Peneliti Eijkman: Pembuatan Vaksin Tak Bisa Buru-buru
Kita tidak bisa membuat suatu vaksin karena kita ingin cepat-cepat tapi terus tidak mengindahkan semua aturan yang berlaku
Penulis: Rina Ayu Panca Rini
Editor: Johnson Simanjuntak
TRIBUNNEWS.COM, JAKARTA -- Deputi Bidang Penelitian Fundamental Lembaga Eijkmen Herawati Sudoyo menuturkan, dalam pembuatan suatu vaksin tidak bisa buru-buru.
Ia beralasan, setiap vaksin harus melewati sejumlah tahapan dan aturan yang berlaku.
"Kita tidak bisa membuat suatu vaksin karena kita ingin cepat-cepat tapi terus tidak mengindahkan semua aturan yang berlaku," kata Herawati dalam Webinar '6 Bulan Covid-19 di Indonesia, Kapan Berakhirnya?, Kamis (3/9/2020).
Herawati memaparkan, setiap vaksin harus melewati tahapan tes vaksin seperti pencarian benih vaksin, uji hewan, uji klinik 3 tahapan tetap harus dilalui oleh pembuat vaksin.
Meskipun ada percepatan, hal itu dilakukan saat uji klinik 1, 2 dan 3, di mana uji klinik bisa dilakukan secara paralel.
Baca: Kendala yang Dihadapi Lembaga Eijkman dalam Membuat Vaksin Covid-19
"Kami sudah berkomunikasi dengan industri dan BPOM sehingga mereka benar-benar tahu step by step yang kami lalui karena kami tidak ingin setelah semua selesai tahu-tahunya ada satu tahap di mana diperlukan uji sebenarnya suatu program atau suatu fase dalam urusan klinik semuanya," kata Hera.
Sementara itu dikesempatan yang sama, Pakar epidemiologi FKM UI Pandu Riono menegaskan, pemenuhan tahapan dalam pembuatan vaksin penting dilakukan. Terlebih, vaksin yang dihasilkan harus efektif dan berguna untuk memproteksi masyarakat.
Sehingga, tidak ada jalan cepat dalam pengembangan vaksin.
"Vaksin itu harus dipastikan efektif, selain itu berapa besar proteksinya pada komunitas sehingga kita bisa memprediksi berapa penduduk yang harus divaksin kemudian aman tidak. Kalau sudah dipastikan aman, itu pun dalam fase 4 masih memonitoring, supaya kalau ada masalah bisa diselesaikan dengan cepat," kata Pandu.
Pandu juga mengingatkan bahwa uji vaksin tetap harus diuji sesuai prosedur dan tata cara secara hati-hati.
"Jangan lalu lompat penelitian dari hewan atau dari sel langsung fase 3, enggak mungkinlah. Walau dipaksa oleh orang yang paling punya otoritas tertinggi di republik ini, tidak mungkin. Karena itu akan merugikan kita semua, termasuk merugikan bangsa dan negara," ungkap dia.
*Pengembangan Vaksin Merah Putih Telah Mencapai 40 Persen*
Menteri Riset dan Teknologi Bambang Brodjonegoro mengatakan, sampai saat ini pengembangan vaksin Covid-19 Merah Putih sudah mencapai 40 persen.
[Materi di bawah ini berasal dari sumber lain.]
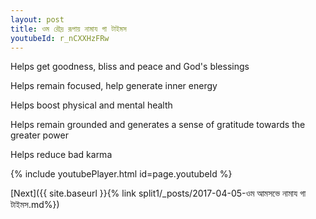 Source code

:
 ```yaml
---
layout: post
title: ওম রৌদ্র রূপায় নামায গা টাইমস
youtubeId: r_nCXXHzFRw
---
```

 
 
Helps get goodness, bliss and peace and God's blessings
 
Helps remain focused, help generate inner energy 
 
Helps boost physical and mental health 
 
Helps remain grounded and generates a sense of gratitude towards the greater power 
 
Helps reduce bad karma
 
 
 
 


{% include youtubePlayer.html id=page.youtubeId %}
 
[Next]({{ site.baseurl }}{% link  split1/_posts/2017-04-05-ওম আমসভে নামায গা টাইমস.md%})
 
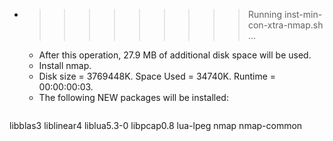 * >>>>>>>>> Running inst-min-con-xtra-nmap.sh ...
  * After this operation, 27.9 MB of additional disk space will be used.
  * Install nmap.
  * Disk size = 3769448K. Space Used = 34740K. Runtime = 00:00:00:03.
  * The following NEW packages will be installed:
  ```bash
libblas3 liblinear4 liblua5.3-0 libpcap0.8 lua-lpeg
nmap nmap-common
  ```
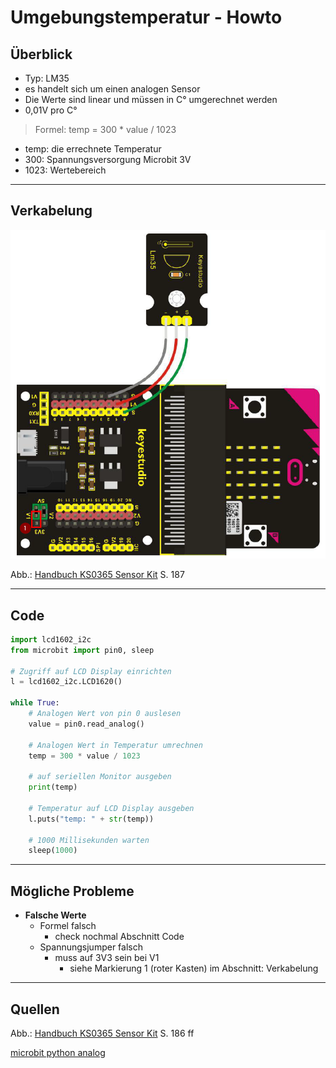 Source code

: # Umgebungstemperatur - Howto

## Überblick
- Typ: LM35
- es handelt sich um einen analogen Sensor
- Die Werte sind linear und müssen in C° umgerechnet werden 
- 0,01V pro C° 

> Formel: temp = 300 * value / 1023 


- temp: die errechnete Temperatur
- 300: Spannungsversorgung Microbit 3V
- 1023: Wertebereich

<!--- kurze Einführung -->

---

## Verkabelung 

<!--- Bild und Quellenangabe der Verkabelung -->
![](img/wired/temperature-lm35.png)

Abb.: [Handbuch KS0365 Sensor Kit](../material/keystudio/KS0361(KS0365)%20Microbit%20V2.0%20Sensor%20Learning%20Kit.pdf) S. 187

---

## Code

<!--- code Beispiel: kann später von Github copy & pasted werden  -->

```python
import lcd1602_i2c
from microbit import pin0, sleep

# Zugriff auf LCD Display einrichten
l = lcd1602_i2c.LCD1620()

while True:
    # Analogen Wert von pin 0 auslesen
    value = pin0.read_analog()

    # Analogen Wert in Temperatur umrechnen
    temp = 300 * value / 1023

    # auf seriellen Monitor ausgeben
    print(temp)

    # Temperatur auf LCD Display ausgeben
    l.puts("temp: " + str(temp))

    # 1000 Millisekunden warten 
    sleep(1000)
```
---

## Mögliche Probleme

<!--- Wenn Probleme bekannt sind bitte hier aufführen -->
- **Falsche Werte**
  -  Formel falsch
     -  check nochmal Abschnitt Code
  - Spannungsjumper falsch 
    - muss auf 3V3 sein bei V1 
      - siehe Markierung 1 (roter Kasten) im Abschnitt: Verkabelung
 ---

## Quellen 

<!--- Bitte alle Quellen angeben -->

Abb.: [Handbuch KS0365 Sensor Kit](../material/keystudio/KS0361(KS0365)%20Microbit%20V2.0%20Sensor%20Learning%20Kit.pdf) S. 186 ff

[microbit python analog](https://microbit-micropython.readthedocs.io/en/latest/pin.html?highlight=analog#) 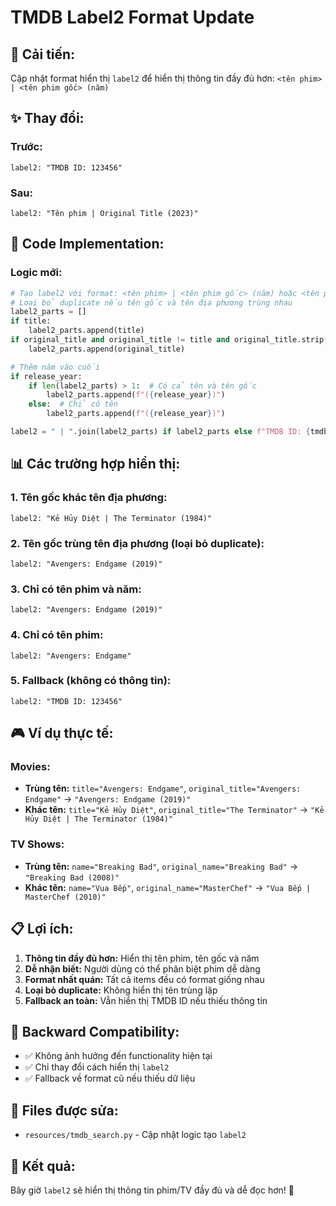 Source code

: # TMDB Label2 Format Update

## 🎯 **Cải tiến:**

Cập nhật format hiển thị `label2` để hiển thị thông tin đầy đủ hơn: `<tên phim> | <tên phim gốc> (năm)`

## ✨ **Thay đổi:**

### **Trước:**
```
label2: "TMDB ID: 123456"
```

### **Sau:**
```
label2: "Tên phim | Original Title (2023)"
```

## 🔧 **Code Implementation:**

### **Logic mới:**
```python
# Tạo label2 với format: <tên phim> | <tên phim gốc> (năm) hoặc <tên phim> (năm)
# Loại bỏ duplicate nếu tên gốc và tên địa phương trùng nhau
label2_parts = []
if title:
    label2_parts.append(title)
if original_title and original_title != title and original_title.strip():
    label2_parts.append(original_title)

# Thêm năm vào cuối
if release_year:
    if len(label2_parts) > 1:  # Có cả tên và tên gốc
        label2_parts.append(f"({release_year})")
    else:  # Chỉ có tên
        label2_parts.append(f"({release_year})")

label2 = " | ".join(label2_parts) if label2_parts else f"TMDB ID: {tmdb_id}" if tmdb_id else ""
```

## 📊 **Các trường hợp hiển thị:**

### **1. Tên gốc khác tên địa phương:**
```
label2: "Kẻ Hủy Diệt | The Terminator (1984)"
```

### **2. Tên gốc trùng tên địa phương (loại bỏ duplicate):**
```
label2: "Avengers: Endgame (2019)"
```

### **3. Chỉ có tên phim và năm:**
```
label2: "Avengers: Endgame (2019)"
```

### **4. Chỉ có tên phim:**
```
label2: "Avengers: Endgame"
```

### **5. Fallback (không có thông tin):**
```
label2: "TMDB ID: 123456"
```

## 🎮 **Ví dụ thực tế:**

### **Movies:**
- **Trùng tên:** `title="Avengers: Endgame"`, `original_title="Avengers: Endgame"` → `"Avengers: Endgame (2019)"`
- **Khác tên:** `title="Kẻ Hủy Diệt"`, `original_title="The Terminator"` → `"Kẻ Hủy Diệt | The Terminator (1984)"`

### **TV Shows:**
- **Trùng tên:** `name="Breaking Bad"`, `original_name="Breaking Bad"` → `"Breaking Bad (2008)"`
- **Khác tên:** `name="Vua Bếp"`, `original_name="MasterChef"` → `"Vua Bếp | MasterChef (2010)"`

## 📋 **Lợi ích:**

1. **Thông tin đầy đủ hơn:** Hiển thị tên phim, tên gốc và năm
2. **Dễ nhận biết:** Người dùng có thể phân biệt phim dễ dàng
3. **Format nhất quán:** Tất cả items đều có format giống nhau
4. **Loại bỏ duplicate:** Không hiển thị tên trùng lặp
5. **Fallback an toàn:** Vẫn hiển thị TMDB ID nếu thiếu thông tin

## 🔄 **Backward Compatibility:**

- ✅ Không ảnh hưởng đến functionality hiện tại
- ✅ Chỉ thay đổi cách hiển thị `label2`
- ✅ Fallback về format cũ nếu thiếu dữ liệu

## 📁 **Files được sửa:**

- `resources/tmdb_search.py` - Cập nhật logic tạo `label2`

## 🎯 **Kết quả:**

Bây giờ `label2` sẽ hiển thị thông tin phim/TV đầy đủ và dễ đọc hơn! 🚀

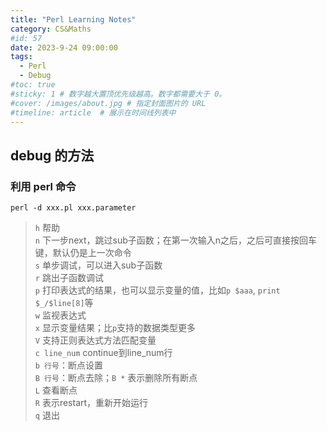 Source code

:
 ```yaml
---
title: "Perl Learning Notes"
category: CS&Maths
#id: 57
date: 2023-9-24 09:00:00
tags: 
  - Perl
  - Debug
#toc: true
#sticky: 1 # 数字越大置顶优先级越高。数字都需要大于 0。
#cover: /images/about.jpg # 指定封面图片的 URL
#timeline: article  # 展示在时间线列表中
---
```

<!--more-->

## debug 的方法
### 利用 perl 命令

```perl -d xxx.pl xxx.parameter```

> `h` 帮助\
> `n` 下一步next，跳过sub子函数；在第一次输入n之后，之后可直接按回车键，默认仍是上一次命令\
> `s` 单步调试，可以进入sub子函数\
> `r` 跳出子函数调试\
> `p` 打印表达式的结果，也可以显示变量的值，比如`p $aaa`, `print $_/$line[8]`等\
> `w` 监视表达式\
> `x` 显示变量结果；比`p`支持的数据类型更多\
> `V` 支持正则表达式方法匹配变量\
> `c line_num` continue到line_num行\
> `b 行号`：断点设置\
> `B 行号`：断点去除；`B *` 表示删除所有断点\
> `L` 查看断点\
> `R` 表示restart，重新开始运行\
> `q` 退出
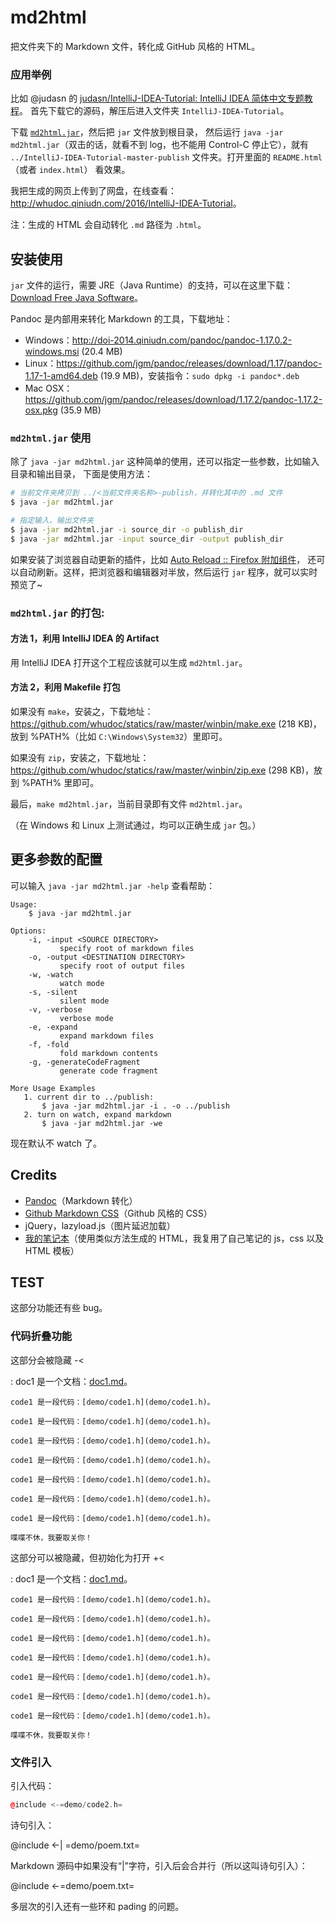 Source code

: # md2html

把文件夹下的 Markdown 文件，转化成 GitHub 风格的 HTML。

### 应用举例

比如 @judasn 的 [judasn/IntelliJ-IDEA-Tutorial: IntelliJ IDEA 简体中文专题教程](https://github.com/judasn/IntelliJ-IDEA-Tutorial)。
首先下载它的源码，解压后进入文件夹 `IntelliJ-IDEA-Tutorial`。

下载 [`md2html.jar`](https://github.com/district10/md2html/releases)，然后把 `jar` 文件放到根目录，
然后运行 `java -jar md2html.jar`（双击的话，就看不到 log，也不能用 Control-C 停止它），就有
`../IntelliJ-IDEA-Tutorial-master-publish` 文件夹。打开里面的 `README.html`（或者 `index.html`） 看效果。

我把生成的网页上传到了网盘，在线查看：<http://whudoc.qiniudn.com/2016/IntelliJ-IDEA-Tutorial>。

注：生成的 HTML 会自动转化 `.md` 路径为 `.html`。

## 安装使用

`jar` 文件的运行，需要 JRE（Java Runtime）的支持，可以在这里下载：[Download Free Java Software](https://java.com/en/download/)。

Pandoc 是内部用来转化 Markdown 的工具，下载地址：

-   Windows：<http://doi-2014.qiniudn.com/pandoc/pandoc-1.17.0.2-windows.msi> (20.4 MB)
-   Linux：<https://github.com/jgm/pandoc/releases/download/1.17/pandoc-1.17-1-amd64.deb> (19.9 MB)，安装指令：`sudo dpkg -i pandoc*.deb`
-   Mac OSX：<https://github.com/jgm/pandoc/releases/download/1.17.2/pandoc-1.17.2-osx.pkg> (35.9 MB)

### `md2html.jar` 使用

除了 `java -jar md2html.jar` 这种简单的使用，还可以指定一些参数，比如输入目录和输出目录，
下面是使用方法：

```bash
# 当前文件夹拷贝到 ../<当前文件夹名称>-publish，并转化其中的 .md 文件
$ java -jar md2html.jar

# 指定输入、输出文件夹
$ java -jar md2html.jar -i source_dir -o publish_dir
$ java -jar md2html.jar -input source_dir -output publish_dir
```

如果安装了浏览器自动更新的插件，比如 [Auto Reload :: Firefox 附加组件](https://addons.mozilla.org/zh-CN/firefox/addon/auto-reload/?src=api)，
还可以自动刷新。这样，把浏览器和编辑器对半放，然后运行 `jar` 程序，就可以实时预览了~

### `md2html.jar` 的打包:

#### 方法 1，利用 IntelliJ IDEA 的 Artifact

用 IntelliJ IDEA 打开这个工程应该就可以生成 `md2html.jar`。

#### 方法 2，利用 Makefile 打包

如果没有 `make`，安装之，下载地址：<https://github.com/whudoc/statics/raw/master/winbin/make.exe> (218 KB)，放到 %PATH%（比如 `C:\Windows\System32`）里即可。

如果没有 `zip`，安装之，下载地址：<https://github.com/whudoc/statics/raw/master/winbin/zip.exe> (298 KB)，放到 %PATH% 里即可。

最后，`make md2html.jar`，当前目录即有文件 `md2html.jar`。

（在 Windows 和 Linux 上测试通过，均可以正确生成 `jar` 包。）

## 更多参数的配置

可以输入 `java -jar md2html.jar -help` 查看帮助：

```
Usage:
    $ java -jar md2html.jar

Options:
    -i, -input <SOURCE DIRECTORY>
           specify root of markdown files
    -o, -output <DESTINATION DIRECTORY>
           specify root of output files
    -w, -watch
           watch mode
    -s, -silent
           silent mode
    -v, -verbose
           verbose mode
    -e, -expand
           expand markdown files
    -f, -fold
           fold markdown contents
    -g, -generateCodeFragment
           generate code fragment

More Usage Examples
   1. current dir to ../publish:
       $ java -jar md2html.jar -i . -o ../publish
   2. turn on watch, expand markdown
       $ java -jar md2html.jar -we
```

现在默认不 watch 了。

## Credits

-   [Pandoc](https://github.com/jgm/pandoc)（Markdown 转化）
-   [Github Markdown CSS](https://github.com/sindresorhus/github-markdown-css)（Github 风格的 CSS）
-   jQuery，lazyload.js（图片延迟加载）
-   [我的笔记本](http://tangzx.qiniudn.com/notes/)（使用类似方法生成的 HTML，我复用了自己笔记的 js，css 以及 HTML 模板）

## TEST

这部分功能还有些 bug。

### 代码折叠功能

这部分会被隐藏 -<

:   doc1 是一个文档：[doc1.md](demo/doc1.md)。

    code1 是一段代码：[demo/code1.h](demo/code1.h)。

    code1 是一段代码：[demo/code1.h](demo/code1.h)。

    code1 是一段代码：[demo/code1.h](demo/code1.h)。

    code1 是一段代码：[demo/code1.h](demo/code1.h)。

    code1 是一段代码：[demo/code1.h](demo/code1.h)。

    code1 是一段代码：[demo/code1.h](demo/code1.h)。

    code1 是一段代码：[demo/code1.h](demo/code1.h)。

    喋喋不休，我要取关你！

这部分可以被隐藏，但初始化为打开 +<

:   doc1 是一个文档：[doc1.md](demo/doc1.md)。

    code1 是一段代码：[demo/code1.h](demo/code1.h)。

    code1 是一段代码：[demo/code1.h](demo/code1.h)。

    code1 是一段代码：[demo/code1.h](demo/code1.h)。

    code1 是一段代码：[demo/code1.h](demo/code1.h)。

    code1 是一段代码：[demo/code1.h](demo/code1.h)。

    code1 是一段代码：[demo/code1.h](demo/code1.h)。

    code1 是一段代码：[demo/code1.h](demo/code1.h)。

    喋喋不休，我要取关你！

### 文件引入

引入代码：

```cpp
@include <-=demo/code2.h=
```

诗句引入：

@include <-|   =demo/poem.txt=

Markdown 源码中如果没有“|”字符，引入后会合并行（所以这叫诗句引入）：

@include <-=demo/poem.txt=

多层次的引入还有一些环和 pading 的问题。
"Khusus vaksin Merah Putih yang dikembangkan Eijkman bisa kami sampaikan tahapannya sekitar 40 persen dari keseluruhan tahapan," ujarnya.
Dirinya memaparkan, pengembangan vaksin Merah Putih menggunakan tiga platform, yakni platform subunit rekombinan yang berbasis sel mamalia maupun berbasis sel ragi.
Kemudian platform inactivated virus atau virus yang dilemahkan.
"Ada tiga platform yang akan dikembangkan Lembaga Eijkman," imbuhnya.
Bambang melanjutkan, kini pengembangan vaksin Merah Putih berada dalam persiapan uji coba pada hewan mamalia. Diprediksi uji coba selesai pada akhir tahun 2020.
Dengan demikian, di awal tahun depan Lembaga Eijkman bisa menyerahkan bibit vaksinnya ke Bio Farma untuk scale up level produksi yang kemudian berlanjut untuk uji klinis 1, 2 dan 3.
Bambang berharap uji klinis fase 3 vaksin Merah Putih selesai pada triwulan ketiga 2021, di mana tahapan ini menjadi awal produksi vaksin Merah Putih oleh Bio Farma.
"Triwulan ketiga 2021 harapanya kita bisa memproduksi awal untuk keperluan publik," harapnya.